Total Time: 40 mins Preparation Time: 10 mins Cook Time: 30 mins

Ingredients

  • Servings: 6
  • 1 1/2 lbs large asparagus, trimmed
  • 4 cups chicken broth, preferably reduced salt
  • 1/2 cup shallot, chopped
  • 2 tablespoons olive oil
  • 1 cup arborio rice (short grain)
  • 1 teaspoon lemon, zest of, finely chopped
  • 1/2 cup dry wine
  • 1 lb shrimp
  • salt
  • fresh ground pepper

Recipe

  • 1 put asparagus into a large skillet of salted, boiling water.
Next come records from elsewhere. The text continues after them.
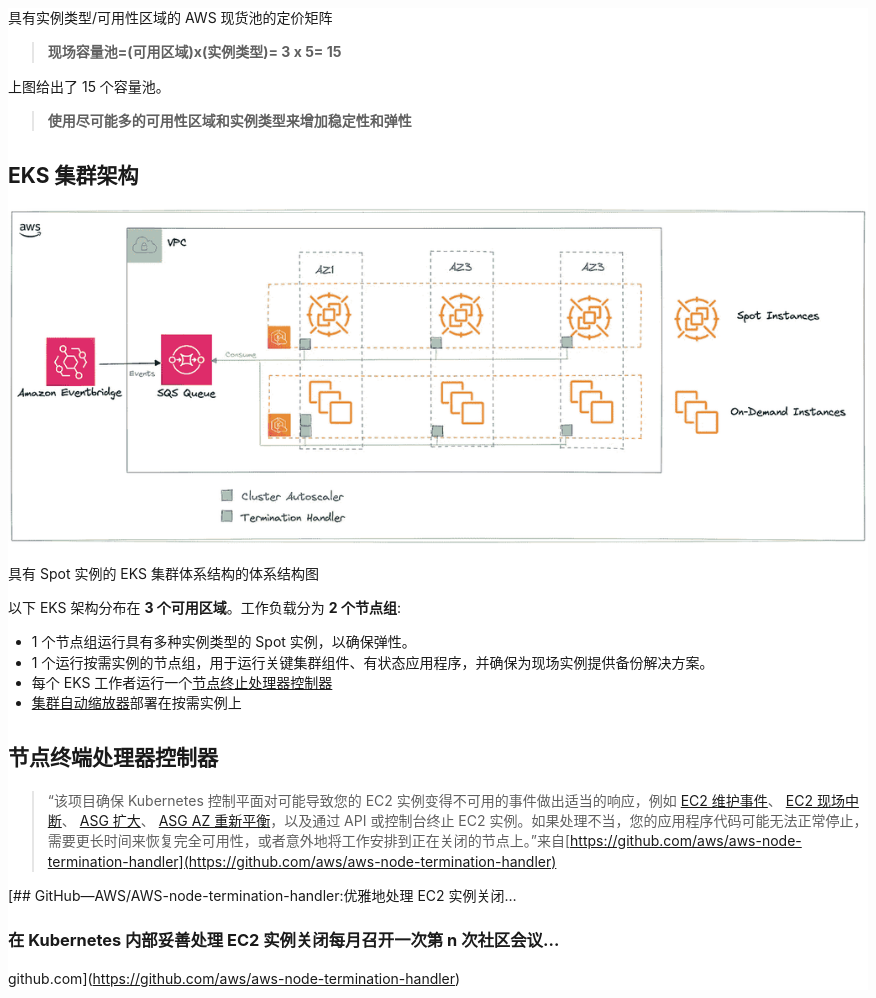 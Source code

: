 具有实例类型/可用性区域的 AWS 现货池的定价矩阵

> **现场容量池=(可用区域)x(实例类型)= 3 x 5= 15**

上图给出了 15 个容量池。

> **使用尽可能多的可用性区域和实例类型来增加稳定性和弹性**

## EKS 集群架构

![](img/7778b26e42f370fc370ab07bc889c78a.png)

具有 Spot 实例的 EKS 集群体系结构的体系结构图

以下 EKS 架构分布在 **3 个可用区域**。工作负载分为 **2 个节点组**:

*   1 个节点组运行具有多种实例类型的 Spot 实例，以确保弹性。
*   1 个运行按需实例的节点组，用于运行关键集群组件、有状态应用程序，并确保为现场实例提供备份解决方案。
*   每个 EKS 工作者运行一个[节点终止处理器控制器](https://github.com/aws/aws-node-termination-handler)
*   [集群自动缩放器](https://github.com/kubernetes/autoscaler)部署在按需实例上

## 节点终端处理器控制器

> “该项目确保 Kubernetes 控制平面对可能导致您的 EC2 实例变得不可用的事件做出适当的响应，例如 [EC2 维护事件](https://docs.aws.amazon.com/AWSEC2/latest/UserGuide/monitoring-instances-status-check_sched.html)、 [EC2 现场中断](https://docs.aws.amazon.com/AWSEC2/latest/UserGuide/spot-interruptions.html)、 [ASG 扩大](https://docs.aws.amazon.com/autoscaling/ec2/userguide/AutoScalingGroupLifecycle.html#as-lifecycle-scale-in)、 [ASG AZ 重新平衡](https://docs.aws.amazon.com/autoscaling/ec2/userguide/auto-scaling-benefits.html#AutoScalingBehavior.InstanceUsage)，以及通过 API 或控制台终止 EC2 实例。如果处理不当，您的应用程序代码可能无法正常停止，需要更长时间来恢复完全可用性，或者意外地将工作安排到正在关闭的节点上。”来自[https://github.com/aws/aws-node-termination-handler](https://github.com/aws/aws-node-termination-handler)

[](https://github.com/aws/aws-node-termination-handler) [## GitHub—AWS/AWS-node-termination-handler:优雅地处理 EC2 实例关闭…

### 在 Kubernetes 内部妥善处理 EC2 实例关闭每月召开一次第 n 次社区会议…

github.com](https://github.com/aws/aws-node-termination-handler) 
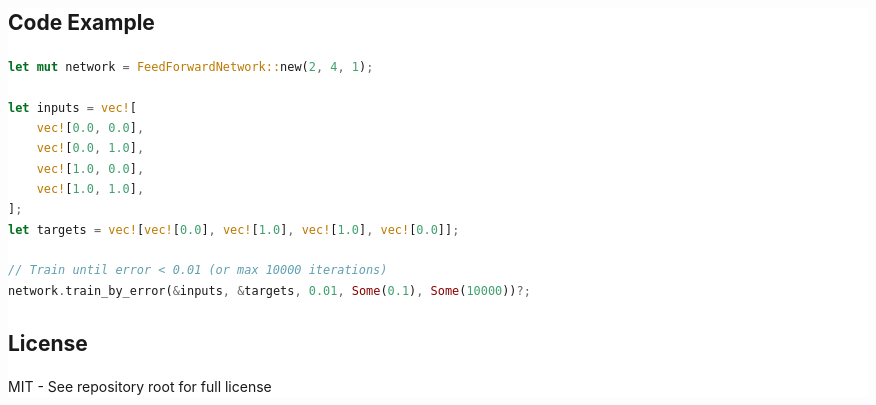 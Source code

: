 ## Code Example

```rust
let mut network = FeedForwardNetwork::new(2, 4, 1);

let inputs = vec![
    vec![0.0, 0.0],
    vec![0.0, 1.0],
    vec![1.0, 0.0],
    vec![1.0, 1.0],
];
let targets = vec![vec![0.0], vec![1.0], vec![1.0], vec![0.0]];

// Train until error < 0.01 (or max 10000 iterations)
network.train_by_error(&inputs, &targets, 0.01, Some(0.1), Some(10000))?;
```

## License

MIT - See repository root for full license

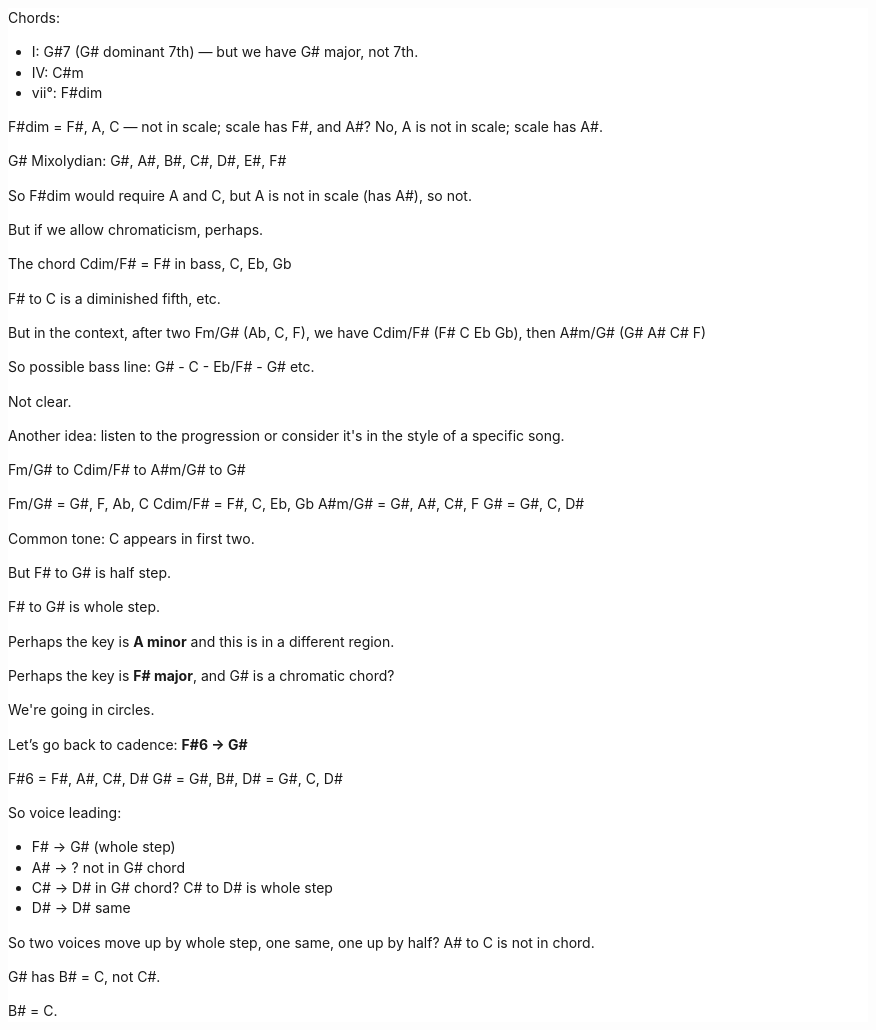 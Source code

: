 Chords:
- I: G#7 (G# dominant 7th) — but we have G# major, not 7th.
- IV: C#m
- vii°: F#dim

F#dim = F#, A, C — not in scale; scale has F#, and A#? No, A is not in scale; scale has A#.

G# Mixolydian: G#, A#, B#, C#, D#, E#, F#

So F#dim would require A and C, but A is not in scale (has A#), so not.

But if we allow chromaticism, perhaps.

The chord Cdim/F# = F# in bass, C, Eb, Gb

F# to C is a diminished fifth, etc.

But in the context, after two Fm/G# (Ab, C, F), we have Cdim/F# (F# C Eb Gb), then A#m/G# (G# A# C# F)

So possible bass line: G# - C - Eb/F# - G# etc.

Not clear.

Another idea: listen to the progression or consider it's in the style of a specific song.

Fm/G# to Cdim/F# to A#m/G# to G#

Fm/G# = G#, F, Ab, C
Cdim/F# = F#, C, Eb, Gb
A#m/G# = G#, A#, C#, F
G# = G#, C, D#

Common tone: C appears in first two.

But F# to G# is half step.

F# to G# is whole step.

Perhaps the key is **A minor** and this is in a different region.

Perhaps the key is **F# major**, and G# is a chromatic chord?

We're going in circles.

Let’s go back to cadence: **F#6 -> G#**

F#6 = F#, A#, C#, D#
G# = G#, B#, D# = G#, C, D#

So voice leading:
- F# -> G# (whole step)
- A# -> ? not in G# chord
- C# -> D# in G# chord? C# to D# is whole step
- D# -> D# same

So two voices move up by whole step, one same, one up by half? A# to C is not in chord.

G# has B# = C, not C#.

B# = C.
  • 2 return to a boil; boil about 3 minutes or until tender-crisp.
  • 3 drain well; spread on paper towel to cool.
  • 4 cut into 1-inch lengths; set aside.
  • 5 in a small saucepan, bring broth to a simmer; reduce to lowest heat and keep warm.
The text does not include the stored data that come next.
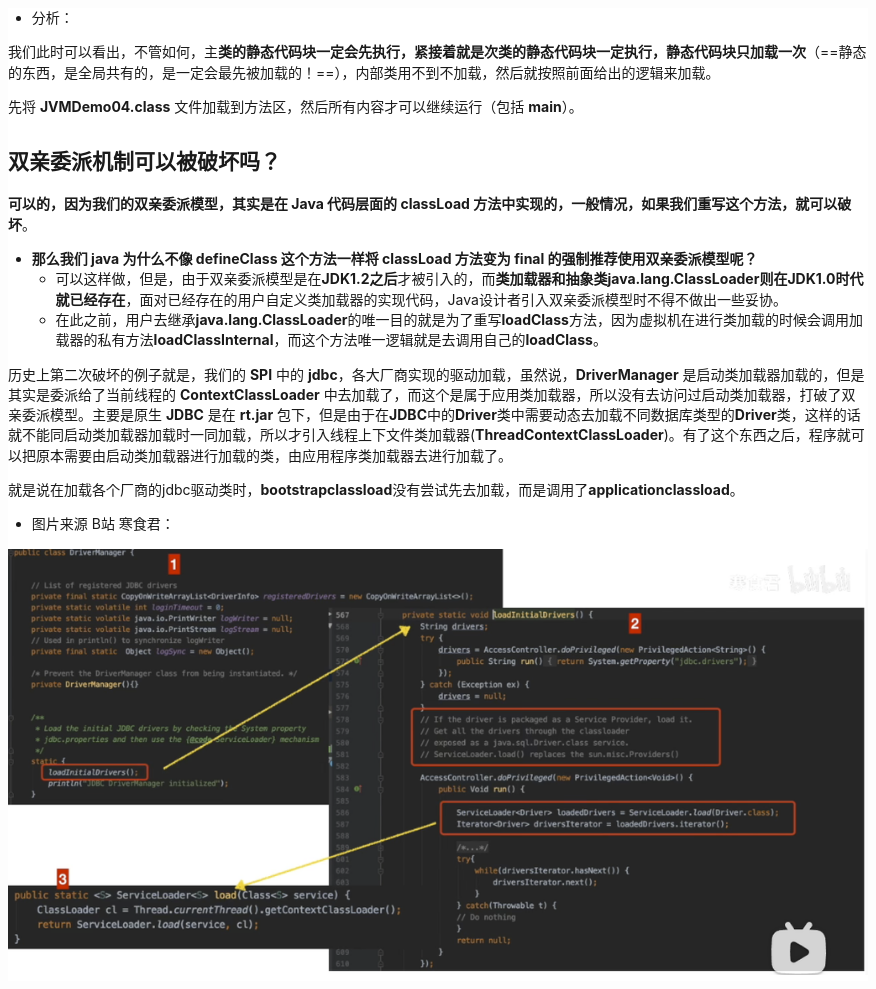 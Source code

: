 - 分析：

我们此时可以看出，不管如何，主**类的静态代码块一定会先执行，紧接着就是次类的静态代码块一定执行，静态代码块只加载一次**（==静态的东西，是全局共有的，是一定会最先被加载的！==），内部类用不到不加载，然后就按照前面给出的逻辑来加载。

先将 **JVMDemo04.class** 文件加载到方法区，然后所有内容才可以继续运行（包括 **main**）。



## 双亲委派机制可以被破坏吗？

**可以的，因为我们的双亲委派模型，其实是在 Java 代码层面的 classLoad 方法中实现的，一般情况，如果我们重写这个方法，就可以破坏**。

- **那么我们 java 为什么不像 defineClass 这个方法一样将 classLoad 方法变为 final 的强制推荐使用双亲委派模型呢？**
  - 可以这样做，但是，由于双亲委派模型是在**JDK1.2之后**才被引入的，而**类加载器和抽象类java.lang.ClassLoader则在JDK1.0时代就已经存在**，面对已经存在的用户自定义类加载器的实现代码，Java设计者引入双亲委派模型时不得不做出一些妥协。
  - 在此之前，用户去继承**java.lang.ClassLoader**的唯一目的就是为了重写**loadClass**方法，因为虚拟机在进行类加载的时候会调用加载器的私有方法**loadClassInternal**，而这个方法唯一逻辑就是去调用自己的**loadClass**。



历史上第二次破坏的例子就是，我们的 **SPI** 中的 **jdbc**，各大厂商实现的驱动加载，虽然说，**DriverManager** 是启动类加载器加载的，但是其实是委派给了当前线程的 **ContextClassLoader** 中去加载了，而这个是属于应用类加载器，所以没有去访问过启动类加载器，打破了双亲委派模型。主要是原生 **JDBC** 是在 **rt.jar** 包下，但是由于在**JDBC**中的**Driver**类中需要动态去加载不同数据库类型的**Driver**类，这样的话就不能同启动类加载器加载时一同加载，所以才引入线程上下文件类加载器(**ThreadContextClassLoader**)。有了这个东西之后，程序就可以把原本需要由启动类加载器进行加载的类，由应用程序类加载器去进行加载了。

就是说在加载各个厂商的jdbc驱动类时，**bootstrapclassload**没有尝试先去加载，而是调用了**applicationclassload**。

- 图片来源 B站 寒食君：

![image-20220319195708860](2022-02-25-类加载顺序.assets/image-20220319195708860.png)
  • 6 in a larger saucepan, sauté shallot in olive oil over medium heat for about 3 minutes or until soft.
  • 7 stir in rice to coat.
  • 8 cook rice, stirring constantly, until rice is opaque (1-2 minutes).
  • 9 stir in lemon zest.
  • 10 deglaze with wine, stirring constantly.
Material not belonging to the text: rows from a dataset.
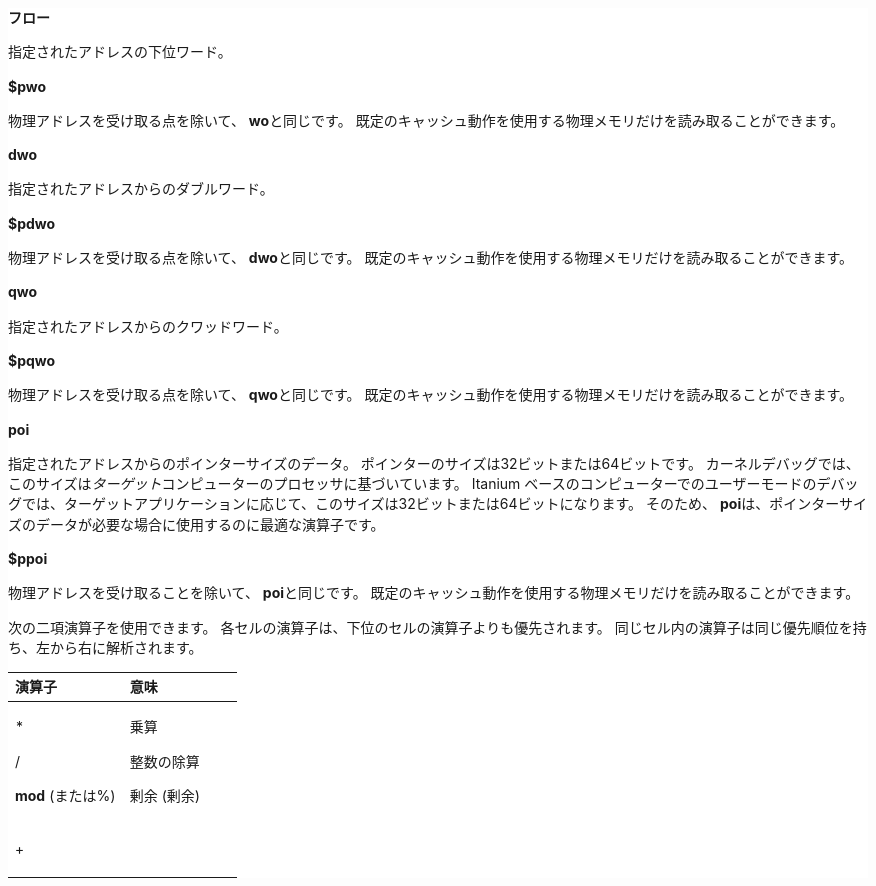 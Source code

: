 <td align="left"><p><strong>フロー</strong></p></td>
<td align="left"><p>指定されたアドレスの下位ワード。</p></td>
</tr>
<tr class="odd">
<td align="left"><p><strong>$pwo</strong></p></td>
<td align="left"><p>物理アドレスを受け取る点を除いて、 <strong>wo</strong>と同じです。 既定のキャッシュ動作を使用する物理メモリだけを読み取ることができます。</p></td>
</tr>
<tr class="even">
<td align="left"><p><strong>dwo</strong></p></td>
<td align="left"><p>指定されたアドレスからのダブルワード。</p></td>
</tr>
<tr class="odd">
<td align="left"><p><strong>$pdwo</strong></p></td>
<td align="left"><p>物理アドレスを受け取る点を除いて、 <strong>dwo</strong>と同じです。 既定のキャッシュ動作を使用する物理メモリだけを読み取ることができます。</p></td>
</tr>
<tr class="even">
<td align="left"><p><strong>qwo</strong></p></td>
<td align="left"><p>指定されたアドレスからのクワッドワード。</p></td>
</tr>
<tr class="odd">
<td align="left"><p><strong>$pqwo</strong></p></td>
<td align="left"><p>物理アドレスを受け取る点を除いて、 <strong>qwo</strong>と同じです。 既定のキャッシュ動作を使用する物理メモリだけを読み取ることができます。</p></td>
</tr>
<tr class="even">
<td align="left"><p><strong>poi</strong></p></td>
<td align="left"><p>指定されたアドレスからのポインターサイズのデータ。 ポインターのサイズは32ビットまたは64ビットです。 カーネルデバッグでは、このサイズは<em>ターゲット</em>コンピューターのプロセッサに基づいています。 Itanium ベースのコンピューターでのユーザーモードのデバッグでは、ターゲットアプリケーションに応じて、このサイズは32ビットまたは64ビットになります。 そのため、 <strong>poi</strong>は、ポインターサイズのデータが必要な場合に使用するのに最適な演算子です。</p></td>
</tr>
<tr class="odd">
<td align="left"><p><strong>$ppoi</strong></p></td>
<td align="left"><p>物理アドレスを受け取ることを除いて、 <strong>poi</strong>と同じです。 既定のキャッシュ動作を使用する物理メモリだけを読み取ることができます。</p></td>
</tr>
</tbody>
</table>


次の二項演算子を使用できます。 各セルの演算子は、下位のセルの演算子よりも優先されます。 同じセル内の演算子は同じ優先順位を持ち、左から右に解析されます。

<table>
<colgroup>
<col width="50%" />
<col width="50%" />
</colgroup>
<thead>
<tr class="header">
<th align="left">演算子</th>
<th align="left">意味</th>
</tr>
</thead>
<tbody>
<tr class="odd">
<td align="left"><p>*</p>
<p>/</p>
<p><strong>mod</strong> (または%)</p></td>
<td align="left"><p>乗算</p>
<p>整数の除算</p>
<p>剰余 (剰余)</p></td>
</tr>
<tr class="even">
<td align="left"><p>+</p>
  • 11 stir in 1/2 cup hot broth, cook over medium heat, stirring constantly, until broth has been absorbed and mixture thickens.
  • 12 simmer the risotto; adjust heat as necessary.
  • 13 continue process, using a half-cup of hot broth at a time, making sure the rice absorbs the liquid before adding more.
  • 14 continue adding broth until it's all used.
  • 15 when rice is just tender, stir in reserved asparagus and shrimp.
  • 16 cook, stirring constantly, until shrimp is pink.
  • 17 the risotto should be very creamy, and not soupy nor sticky.
  • 18 season to taste with salt and pepper.